Marina Textil and the Eurecat technology centre are taking part in the Esmetex industrial research project which is studying a new innovative chemical recycling process for recovering and recycling laminated textile waste anchored in a circular economy approach.
The project is funded by the Business Enterprise R&D Nuclei programme for circular economy projects in waste run by Catalan Trade & Investment and the Catalan Waste Agency. It is to develop technology for generating recycled cotton and acrylic fibres with high enough quality for making new fabrics with a view to recycling pre-consumer waste, cutting the waste generated and reintroducing recycled material into production processes.
The project envisages the reintroduction of 110 kg of recovered cotton and acrylic fibres into the production process over its lifetime and also an 88 percent reduction in the medium term in the amount of laminated textile waste the company generates in various materials.
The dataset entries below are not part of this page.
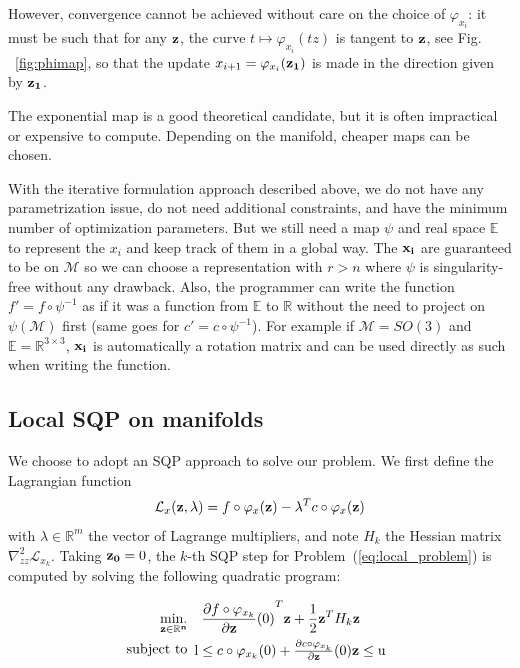 However, convergence cannot be achieved without care on the choice of $\varphi_{x_i}$: it must be such that for any ${\bf z}$, the curve $t \mapsto \varphi_{x_i}(tz)$ is tangent to ${\bf z}$, see Fig.
~\ref{fig:phimap}, so that the update $x_{i+1} = \varphi_{x_i}({\bf z_1})$ is made in the direction given by ${\bf z_1}$.

The exponential map is a good theoretical candidate, but it is often impractical or expensive to compute.
Depending on the manifold, cheaper maps can be chosen.

With the iterative formulation approach described above, we do not have any parametrization issue, do not need additional constraints, and have the minimum number of optimization parameters.
But we still need a map $\psi$ and real space $\mathbb{E}$ to represent the $x_i$ and keep track of them in a global way.
The ${\bf x_i}$ are guaranteed to be on $\mathcal{M}$ so we can choose a representation with $r>n$ where $\psi$ is singularity-free without any drawback.
Also, the programmer can write the function $f' = f \circ \psi^{-1}$ as if it was a function from $\mathbb{E}$ to $\mathbb{R}$ without the need to project on $\psi(\mathcal{M})$ first (same goes for $c' = c \circ \psi^{-1}$).
For example if $\mathcal{M} = SO(3)$ and $\mathbb{E} = \mathbb{R}^{3\times 3}$, ${\bf x_i}$ is automatically a rotation matrix and can be used directly as such when writing the function.

\subsection{Local SQP on manifolds}
We choose to adopt an SQP approach to solve our problem.
We first define the Lagrangian function
\begin{equation}
  \mathcal{L}_x ({\bf z}, \lambda) = f\circ \varphi_x({\bf z}) - \lambda^T c \circ \varphi_x({\bf z})
\end{equation}
with $\lambda \in \mathbb{R}^m$ the vector of Lagrange multipliers, and note $H_k$ the Hessian matrix $\nabla_{zz}^2 \mathcal{L}_{x_k}$.
Taking ${\bf z_0} = 0$, the $k$-th SQP step for Problem~(\ref{eq:local_problem}) is computed by solving the following quadratic program:

\begin{align}
  \label{eq:SQPStep}
  \operatorname*{min.}_{\bf z \in \mathbb{R}^n } & \quad {\frac{\partial f\circ \varphi_{x_k}}{\partial {\bf z}}(0)}^T {\bf z } + \frac{1}{2} {\bf z }^T H_k{\bf z }\\
  \text{subject to}&
  \begin{array}{lr}
    \text{l} \leq c\circ \varphi_{x_k}(0) + \frac{\partial c\circ \varphi_{x_k}}{\partial {\bf z}}(0) {\bf z }\leq \text{u}\\
  \end{array} \nonumber
\end{align}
Rolling out disruptive technologies to drive circularity “makes businesses more competitive because they can manage resources more efficiently, which involves waste recovery, and at the same time helps to generate a constructive impact,” says Frederic Clarens, the director of the Waste, Energy and Environmental Impact Unit at Eurecat.
Laminated textile material is made of two or more layers of textile fabric or other materials such as films, non-woven fabrics, glass fibre fabrics and paper which make recovery difficult.